Specifically, Farnand said, if a resident has worked with their landlord, a senior official with the property owner and the military housing office and hasn’t resolved a housing problem, he gets involved. He can reach out directly to agencies across the base to help find a solution.

If they haven’t already contacted their landlord, Farnand helps residents get a work order in and go through the process. He plans to host Zoom meetings next week to introduce himself to family members on base.

“Our goal is to provide a safe and healthy house for our tenants,” Farnand said.

Base leaders also have hosted town hall meetings and legal workshops to advise residents of their rights, and created a Resident Voice Council, said Col.
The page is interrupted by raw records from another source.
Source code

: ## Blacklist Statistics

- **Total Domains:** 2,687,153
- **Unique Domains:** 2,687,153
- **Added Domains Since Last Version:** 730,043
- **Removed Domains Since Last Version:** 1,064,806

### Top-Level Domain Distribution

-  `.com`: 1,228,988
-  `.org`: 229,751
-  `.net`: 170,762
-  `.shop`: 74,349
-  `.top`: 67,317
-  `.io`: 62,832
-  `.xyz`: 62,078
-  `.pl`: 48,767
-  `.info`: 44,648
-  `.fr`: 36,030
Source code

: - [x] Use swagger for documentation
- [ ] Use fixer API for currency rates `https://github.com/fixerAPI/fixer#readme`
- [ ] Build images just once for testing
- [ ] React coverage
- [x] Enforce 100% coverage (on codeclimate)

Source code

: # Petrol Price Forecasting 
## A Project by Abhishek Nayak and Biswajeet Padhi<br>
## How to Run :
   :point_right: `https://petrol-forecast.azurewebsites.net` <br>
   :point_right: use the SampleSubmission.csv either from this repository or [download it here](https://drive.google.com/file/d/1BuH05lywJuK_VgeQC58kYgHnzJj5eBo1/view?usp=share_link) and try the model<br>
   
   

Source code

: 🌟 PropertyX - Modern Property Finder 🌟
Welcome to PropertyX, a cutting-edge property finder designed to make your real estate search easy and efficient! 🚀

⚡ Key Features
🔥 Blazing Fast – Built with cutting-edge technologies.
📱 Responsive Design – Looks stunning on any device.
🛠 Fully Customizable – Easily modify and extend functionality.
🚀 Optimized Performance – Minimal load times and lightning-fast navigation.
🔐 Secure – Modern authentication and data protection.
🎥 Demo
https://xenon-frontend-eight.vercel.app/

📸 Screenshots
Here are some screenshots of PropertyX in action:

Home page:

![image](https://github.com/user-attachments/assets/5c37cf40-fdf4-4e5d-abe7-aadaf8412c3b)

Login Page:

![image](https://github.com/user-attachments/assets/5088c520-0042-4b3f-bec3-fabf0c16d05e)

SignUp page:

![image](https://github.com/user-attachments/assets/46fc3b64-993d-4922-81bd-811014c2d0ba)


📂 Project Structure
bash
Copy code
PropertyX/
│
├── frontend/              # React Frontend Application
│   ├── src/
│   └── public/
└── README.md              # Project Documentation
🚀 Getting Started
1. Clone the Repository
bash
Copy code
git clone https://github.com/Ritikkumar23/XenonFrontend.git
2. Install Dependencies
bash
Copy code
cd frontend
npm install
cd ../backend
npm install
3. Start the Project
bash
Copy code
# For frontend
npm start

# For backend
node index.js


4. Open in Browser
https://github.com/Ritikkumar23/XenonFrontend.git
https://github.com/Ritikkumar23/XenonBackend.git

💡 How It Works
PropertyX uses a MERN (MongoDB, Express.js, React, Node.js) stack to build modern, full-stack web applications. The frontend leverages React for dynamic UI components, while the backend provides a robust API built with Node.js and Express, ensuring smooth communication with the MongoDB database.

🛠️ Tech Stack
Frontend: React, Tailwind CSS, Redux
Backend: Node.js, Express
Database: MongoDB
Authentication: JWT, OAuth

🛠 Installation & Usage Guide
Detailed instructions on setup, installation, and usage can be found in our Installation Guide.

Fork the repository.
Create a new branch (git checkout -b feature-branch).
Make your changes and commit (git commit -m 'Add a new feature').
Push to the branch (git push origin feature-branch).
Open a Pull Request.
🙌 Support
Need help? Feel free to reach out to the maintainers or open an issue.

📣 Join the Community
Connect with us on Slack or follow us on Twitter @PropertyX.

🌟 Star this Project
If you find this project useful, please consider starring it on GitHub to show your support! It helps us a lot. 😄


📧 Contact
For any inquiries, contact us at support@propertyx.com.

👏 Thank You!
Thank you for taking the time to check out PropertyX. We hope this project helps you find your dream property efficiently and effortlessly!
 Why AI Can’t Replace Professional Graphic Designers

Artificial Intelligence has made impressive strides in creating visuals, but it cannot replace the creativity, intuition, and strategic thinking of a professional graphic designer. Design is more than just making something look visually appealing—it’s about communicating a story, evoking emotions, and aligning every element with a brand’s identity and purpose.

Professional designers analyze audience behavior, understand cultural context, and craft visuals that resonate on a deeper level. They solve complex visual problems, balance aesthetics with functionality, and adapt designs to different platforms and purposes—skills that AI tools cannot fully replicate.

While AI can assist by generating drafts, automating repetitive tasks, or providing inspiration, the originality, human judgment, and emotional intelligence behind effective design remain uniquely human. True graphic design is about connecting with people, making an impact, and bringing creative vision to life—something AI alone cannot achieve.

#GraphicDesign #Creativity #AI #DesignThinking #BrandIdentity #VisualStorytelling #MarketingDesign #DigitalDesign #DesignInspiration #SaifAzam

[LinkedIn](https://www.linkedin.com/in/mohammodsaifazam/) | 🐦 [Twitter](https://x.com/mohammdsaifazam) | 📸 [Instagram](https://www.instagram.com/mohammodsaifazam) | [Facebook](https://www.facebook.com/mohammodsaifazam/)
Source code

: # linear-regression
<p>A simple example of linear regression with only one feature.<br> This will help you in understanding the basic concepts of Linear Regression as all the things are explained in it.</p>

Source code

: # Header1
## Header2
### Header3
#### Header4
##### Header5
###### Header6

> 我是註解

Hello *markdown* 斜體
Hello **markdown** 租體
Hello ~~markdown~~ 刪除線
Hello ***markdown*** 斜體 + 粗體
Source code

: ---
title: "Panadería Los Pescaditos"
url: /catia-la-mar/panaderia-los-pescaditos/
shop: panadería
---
Benjamin Jonsson, commander of the 6th Air Refueling Wing.

Resident Valerie Ryan said this week that having yet another point of contact in the housing repair process may not help.

Ryan, whose Air Force husband is on a one-year tour overseas, moved into MacDill housing in April. By June, she said, she started noticing her living room floor getting wetter each day. She said she saw mold under the house and believed she needed a new air conditioning unit.

By mid-August, repairs were done, but she wasn’t happy with the result and said she felt disrespected by representatives of the property owner and the military housing office.

“Either the government’s on our side or they’re not, and it’s very clear that they’re not,” she said.

Farnand reached out to Ryan on Sept. 2 and advised her to put in work orders and email him copies so he can make sure the work gets done, she said.

“I’ll listen to their concerns and come to a resolution and find out what’s going on,” Farnand said.

Michaels Management Services, which manages MacDill’s housing, has enhanced communication and training among its employees and subcontractors, according to president Ron Hansen. This includes inspections that go beyond the requested repair to get ahead of any potential mold problems in housing, he said.

The number of work orders at MacDill dealing with mold has gone down this year compared to last, Hansen said, but he could not provide exact numbers. A lot of the frustration among families who dealt with mold in the past had to do with feeling like they weren’t being heard, Hansen said.

Farnand said he wants residents to be part of the ongoing discussion about base housing.

But his presence comes too late for Traci Lenz, one of the plaintiffs in the lawsuit filed last year.

“We are thankful to see a continued effort to improve the process for those who continue to be affected by the conditions of their homes on MacDill,” Lenz said in a text. “Unfortunately, these measures were not in place when we were forced to leave our home in early 2019.”

As new wing commander, Col. Jonsson said in a statement that he is committed to “finishing what we started a year and a half ago to provide safe, quality housing for all of our residents, so that they can stay focused on our mission of defending the nation.

“If there are concerns that aren’t being addressed, we want to hear about them so we can make it right.”